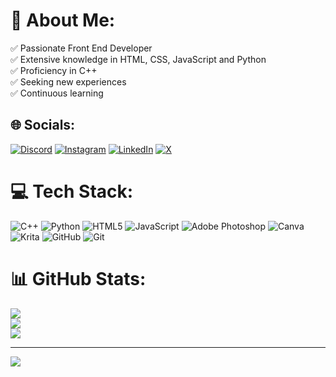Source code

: # 💫 About Me:
✅ Passionate Front End Developer<br>✅ Extensive knowledge in HTML, CSS, JavaScript and Python <br>✅ Proficiency in C++<br>✅ Seeking new experiences<br>✅ Continuous learning


## 🌐 Socials:
[![Discord](https://img.shields.io/badge/Discord-%237289DA.svg?logo=discord&logoColor=white)](https://discord.gg/Thez#3627) [![Instagram](https://img.shields.io/badge/Instagram-%23E4405F.svg?logo=Instagram&logoColor=white)](https://instagram.com/@thiagogbu) [![LinkedIn](https://img.shields.io/badge/LinkedIn-%230077B5.svg?logo=linkedin&logoColor=white)](https://linkedin.com/in/@thiagogbu) [![X](https://img.shields.io/badge/X-black.svg?logo=X&logoColor=white)](https://x.com/@ThiagoGbu) 

# 💻 Tech Stack:
![C++](https://img.shields.io/badge/c++-%2300599C.svg?style=for-the-badge&logo=c%2B%2B&logoColor=white) ![Python](https://img.shields.io/badge/python-3670A0?style=for-the-badge&logo=python&logoColor=ffdd54) ![HTML5](https://img.shields.io/badge/html5-%23E34F26.svg?style=for-the-badge&logo=html5&logoColor=white) ![JavaScript](https://img.shields.io/badge/javascript-%23323330.svg?style=for-the-badge&logo=javascript&logoColor=%23F7DF1E) ![Adobe Photoshop](https://img.shields.io/badge/adobe%20photoshop-%2331A8FF.svg?style=for-the-badge&logo=adobe%20photoshop&logoColor=white) ![Canva](https://img.shields.io/badge/Canva-%2300C4CC.svg?style=for-the-badge&logo=Canva&logoColor=white) ![Krita](https://img.shields.io/badge/Krita-203759?style=for-the-badge&logo=krita&logoColor=EEF37B) ![GitHub](https://img.shields.io/badge/github-%23121011.svg?style=for-the-badge&logo=github&logoColor=white) ![Git](https://img.shields.io/badge/git-%23F05033.svg?style=for-the-badge&logo=git&logoColor=white)
# 📊 GitHub Stats:
![](https://github-readme-stats.vercel.app/api?username=ThiagoGBU&theme=dark&hide_border=false&include_all_commits=false&count_private=false)<br/>
![](https://github-readme-streak-stats.herokuapp.com/?user=ThiagoGBU&theme=dark&hide_border=false)<br/>
![](https://github-readme-stats.vercel.app/api/top-langs/?username=ThiagoGBU&theme=dark&hide_border=false&include_all_commits=false&count_private=false&layout=compact)

---
[![](https://visitcount.itsvg.in/api?id=ThiagoGBU&icon=0&color=0)](https://visitcount.itsvg.in)

<!-- Proudly created with GPRM ( https://gprm.itsvg.in ) -->
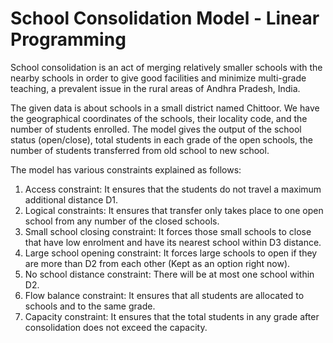 # School Consolidation Model - Linear Programming
School consolidation is an act of merging relatively smaller schools with the nearby schools in order to give good facilities and minimize multi-grade teaching, a prevalent issue in the rural areas of Andhra Pradesh, India.

The given data is about schools in a small district named Chittoor. We have the geographical coordinates of the schools, their locality code, and the number of students enrolled. The model gives the output of the school status (open/close), total students in each grade of the open schools, the number of students transferred from old school to new school.

The model has various constraints explained as follows:
1. Access constraint: It ensures that the students do not travel a maximum additional distance D1.
2. Logical constraints: It ensures that transfer only takes place to one open school from any number of the closed schools.
3. Small school closing constraint: It forces those small schools to close that have low enrolment and have its nearest school within D3 distance.
4. Large school opening constraint: It forces large schools to open if they are more than D2 from each other (Kept as an option right now).
5. No school distance constraint: There will be at most one school within D2.
6. Flow balance constraint: It ensures that all students are allocated to schools and to the same grade.
7. Capacity constraint: It ensures that the total students in any grade after consolidation does not exceed the capacity.
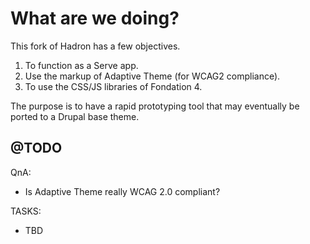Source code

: What are we doing?
==================

This fork of Hadron has a few objectives.

1. To function as a Serve app.
2. Use the markup of Adaptive Theme (for WCAG2 compliance).
3. To use the CSS/JS libraries of Fondation 4.

The purpose is to have a rapid prototyping tool that may eventually be ported to
a Drupal base theme.

## @TODO
QnA:
* Is Adaptive Theme really WCAG 2.0 compliant?

TASKS:
* TBD
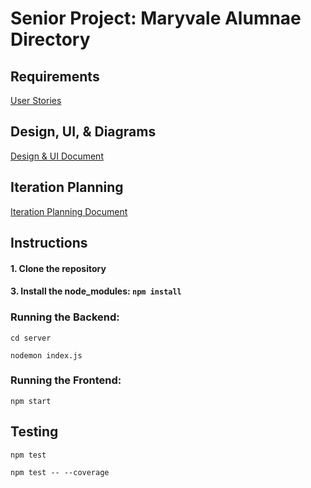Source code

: # Senior Project: Maryvale Alumnae Directory

## Requirements

[User Stories](https://docs.google.com/spreadsheets/d/1_QwudAAi9BX-j_2ZAZfFq_GFp-EMWKnDFQONNTnFGdA/edit?pli=1#gid=0)

## Design, UI, & Diagrams

[Design & UI Document](https://docs.google.com/document/d/19MpDN3UBIId3D9wzarX__Kv4iVGk-vGcsBLnDXXEFdk/edit?usp=sharing)

## Iteration Planning
[Iteration Planning Document](https://docs.google.com/document/d/1WdYIVGUy4vkNrcb3N5dJ6M4iC1BRC8n5g3eWo-nUDsg/edit)

## Instructions 

#### 1. Clone the repository
#### 3. Install the node_modules: `npm install`


### Running the Backend: 
`cd server`

`nodemon index.js`

### Running the Frontend:
`npm start`


## Testing 
`npm test`

`npm test -- --coverage`
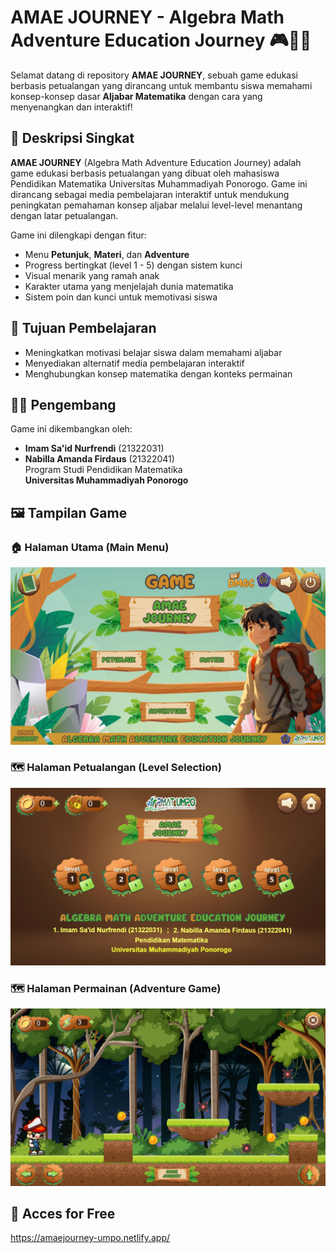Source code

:# AMAE JOURNEY - Algebra Math Adventure Education Journey 🎮📘🌿

Selamat datang di repository **AMAE JOURNEY**, sebuah game edukasi berbasis petualangan yang dirancang untuk membantu siswa memahami konsep-konsep dasar **Aljabar Matematika** dengan cara yang menyenangkan dan interaktif!

## 📌 Deskripsi Singkat
**AMAE JOURNEY** (Algebra Math Adventure Education Journey) adalah game edukasi berbasis petualangan yang dibuat oleh mahasiswa Pendidikan Matematika Universitas Muhammadiyah Ponorogo. Game ini dirancang sebagai media pembelajaran interaktif untuk mendukung peningkatan pemahaman konsep aljabar melalui level-level menantang dengan latar petualangan.

Game ini dilengkapi dengan fitur:
- Menu **Petunjuk**, **Materi**, dan **Adventure**
- Progress bertingkat (level 1 - 5) dengan sistem kunci
- Visual menarik yang ramah anak
- Karakter utama yang menjelajah dunia matematika
- Sistem poin dan kunci untuk memotivasi siswa

## 🧠 Tujuan Pembelajaran
- Meningkatkan motivasi belajar siswa dalam memahami aljabar
- Menyediakan alternatif media pembelajaran interaktif
- Menghubungkan konsep matematika dengan konteks permainan

## 🧑‍🏫 Pengembang
Game ini dikembangkan oleh:
- **Imam Sa'id Nurfrendi** (21322031)
- **Nabilla Amanda Firdaus** (21322041)  
Program Studi Pendidikan Matematika  
**Universitas Muhammadiyah Ponorogo**

## 🖼️ Tampilan Game

### 🏠 Halaman Utama (Main Menu)
![Home Page](https://github.com/Frendi-X/AMAE-JOURNEY-DMGC-2025/blob/main/png/AMAE%20JOURNEY%20Home%20Page%20DMGC%202025.png)

### 🗺️ Halaman Petualangan (Level Selection)
![Adventure Page](https://github.com/Frendi-X/AMAE-JOURNEY-DMGC-2025/blob/main/png/AMAE%20JOURNEY%20Adventure%20Page%20DMGC%202025.png)

### 🗺️ Halaman Permainan (Adventure Game)
![Adventure Page](https://github.com/Frendi-X/AMAE-JOURNEY-DMGC-2025/blob/main/png/AMAE%20JOURNEY%20Adventure%20Play%20Game%20DMGC%202025.png)

## 📂 Acces for Free
https://amaejourney-umpo.netlify.app/
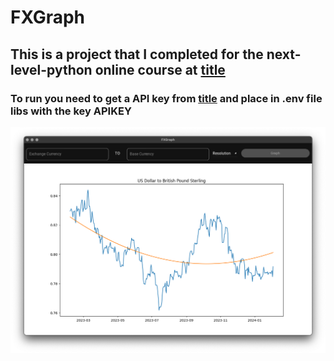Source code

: # FXGraph

## This is a project that I completed for the next-level-python online course at [title](https://www.arjancodes.com)

### To run you need to get a API key from [title](https://fxratesapi.com) and place in .env file libs with the key APIKEY

![image info](screenshot.png)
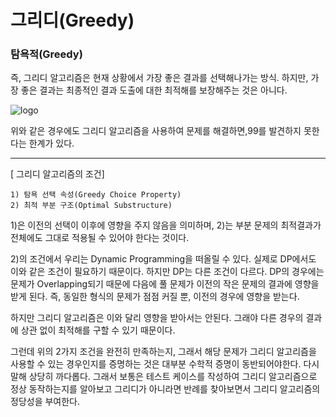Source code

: # 그리디(Greedy)

### 탐욕적(Greedy)

 즉, 그리디 알고리즘은 현재 상황에서 가장 좋은 결과를 선택해나가는 방식. 하지만, 가장 좋은 결과는 최종적인 결과 도출에 대한 최적해를 보장해주는 것은 아니다.



![logo](https://oopy.lazyrockets.com/api/v2/notion/image?src=https%3A%2F%2Fs3-us-west-2.amazonaws.com%2Fsecure.notion-static.com%2F1c016f84-984a-4f96-bfdd-9819bbd79565%2FGreedy-search-path.gif&blockId=abab08f0-d8b0-4b2e-894e-4aa9dc6a6005)


위와 같은 경우에도 그리디 알고리즘을 사용하여 문제를 해결하면,99를 발견하지 못한다는 한계가 있다.

----

[ 그리디 알고리즘의 조건]

    1) 탐욕 선택 속성(Greedy Choice Property)
    2) 최적 부분 구조(Optimal Substructure)

1)은 이전의 선택이 이후에 영향을 주지 않음을 의미하며, 2)는 부분 문제의 최적결과가 전체에도 그대로 적용될 수 있어야 한다는 것이다.


2)의 조건에서 우리는 Dynamic Programming을 떠올릴 수 있다.
실제로 DP에서도 이와 같은 조건이 필요하기 때문이다. 하지만 DP는 다른 조건이 다르다.
DP의 경우에는 문제가 Overlapping되기 때문에 다음에 풀 문제가 이전의 작은 문제의 결과에 영향을 받게 된다. 즉, 동일한 형식의 문제가 점점 커질 뿐, 이전의 경우에 영향을 받는다.

하지만 그리디 알고리즘은 이와 달리 영향을 받아서는 안된다. 그래야 다른 경우의 결과에 상관 없이 최적해를 구할 수 있기 때문이다.

 
그런데 위의 2가지 조건을 완전히 만족하는지, 그래서 해당 문제가 그리디 알고리즘을 사용할 수 있는 경우인지를 증명하는 것은 대부분 수학적 증명이 동반되어야한다. 다시말해 상당히 까다롭다.
그래서 보통은 테스트 케이스를 작성하여 그리디 알고리즘으로 정상 동작하는지를 알아보고 그리디가 아니라면 반례를 찾아보면서 그리디 알고리즘의 정당성을 부여한다.



 


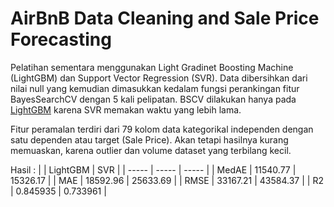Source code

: # AirBnB Data Cleaning and Sale Price Forecasting

Pelatihan sementara menggunakan Light Gradinet Boosting Machine (LightGBM) dan Support Vector Regression (SVR). Data dibersihkan dari nilai null yang kemudian dimasukkan kedalam fungsi perankingan fitur BayesSearchCV dengan 5 kali pelipatan. BSCV dilakukan hanya pada [LightGBM](https://github.com/yanuarkholik/airbnb-data-cleaning-and-forecasting/blob/main/params.csv) karena SVR memakan waktu yang lebih lama.

Fitur peramalan terdiri dari 79 kolom data kategorikal independen dengan satu dependen atau target (Sale Price). Akan tetapi hasilnya kurang memuaskan, karena outlier dan volume dataset yang terbilang kecil.

Hasil : 
| | LightGBM | SVR |
| ----- | ----- | ----- |
| MedAE | 11540.77 | 15326.17 |
| MAE | 18592.96 | 25633.69 |
| RMSE | 33167.21 | 43584.37 |
| R2 |  0.845935 | 0.733961 |
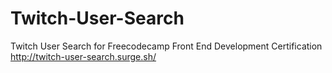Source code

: # Twitch-User-Search
Twitch User Search for Freecodecamp Front End Development Certification
http://twitch-user-search.surge.sh/
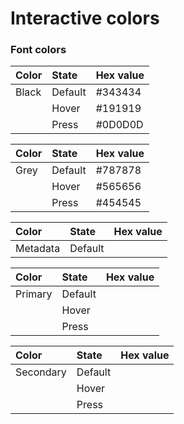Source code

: # Interactive colors

### Font colors

| Color | State | Hex value |
| :--- | :--- | :--- |
| Black | Default | \#343434 |
|  | Hover | \#191919 |
|  | Press | \#0D0D0D |

| Color | State | Hex value |
| :--- | :--- | :--- |
| Grey | Default | \#787878 |
|  | Hover | \#565656 |
|  | Press | \#454545 |

| Color | State | Hex value |
| :--- | :--- | :--- |
| Metadata | Default |  |

| Color | State | Hex value |
| :--- | :--- | :--- |
| Primary | Default |  |
|  | Hover |  |
|  | Press |  |

| Color | State | Hex value |
| :--- | :--- | :--- |
| Secondary | Default |  |
|  | Hover |  |
|  | Press |  |



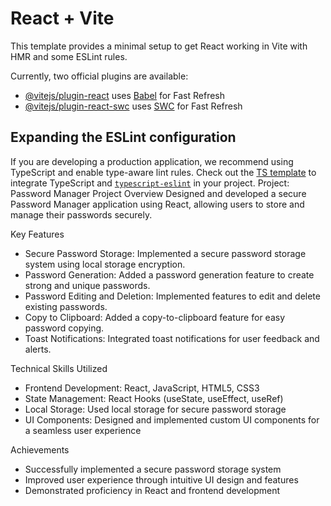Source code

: # React + Vite

This template provides a minimal setup to get React working in Vite with HMR and some ESLint rules.

Currently, two official plugins are available:

- [@vitejs/plugin-react](https://github.com/vitejs/vite-plugin-react/blob/main/packages/plugin-react/README.md) uses [Babel](https://babeljs.io/) for Fast Refresh
- [@vitejs/plugin-react-swc](https://github.com/vitejs/vite-plugin-react-swc) uses [SWC](https://swc.rs/) for Fast Refresh

## Expanding the ESLint configuration

If you are developing a production application, we recommend using TypeScript and enable type-aware lint rules. Check out the [TS template](https://github.com/vitejs/vite/tree/main/packages/create-vite/template-react-ts) to integrate TypeScript and [`typescript-eslint`](https://typescript-eslint.io) in your project.
Project: Password Manager
Project Overview
Designed and developed a secure Password Manager application using React, allowing users to store and manage their passwords securely.

Key Features
- Secure Password Storage: Implemented a secure password storage system using local storage encryption.
- Password Generation: Added a password generation feature to create strong and unique passwords.
- Password Editing and Deletion: Implemented features to edit and delete existing passwords.
- Copy to Clipboard: Added a copy-to-clipboard feature for easy password copying.
- Toast Notifications: Integrated toast notifications for user feedback and alerts.

Technical Skills Utilized
- Frontend Development: React, JavaScript, HTML5, CSS3
- State Management: React Hooks (useState, useEffect, useRef)
- Local Storage: Used local storage for secure password storage
- UI Components: Designed and implemented custom UI components for a seamless user experience

Achievements
- Successfully implemented a secure password storage system
- Improved user experience through intuitive UI design and features
- Demonstrated proficiency in React and frontend development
-------
> _What you are asked to do_: The lines above from the one with "5. No school" through the one with "6. Flow balance" are to be duplicated exactly, ends included, with nothing added.

> _Task result_:
5. No school distance constraint: There will be at most one school within D2.
6. Flow balance constraint: It ensures that all students are allocated to schools and to the same grade.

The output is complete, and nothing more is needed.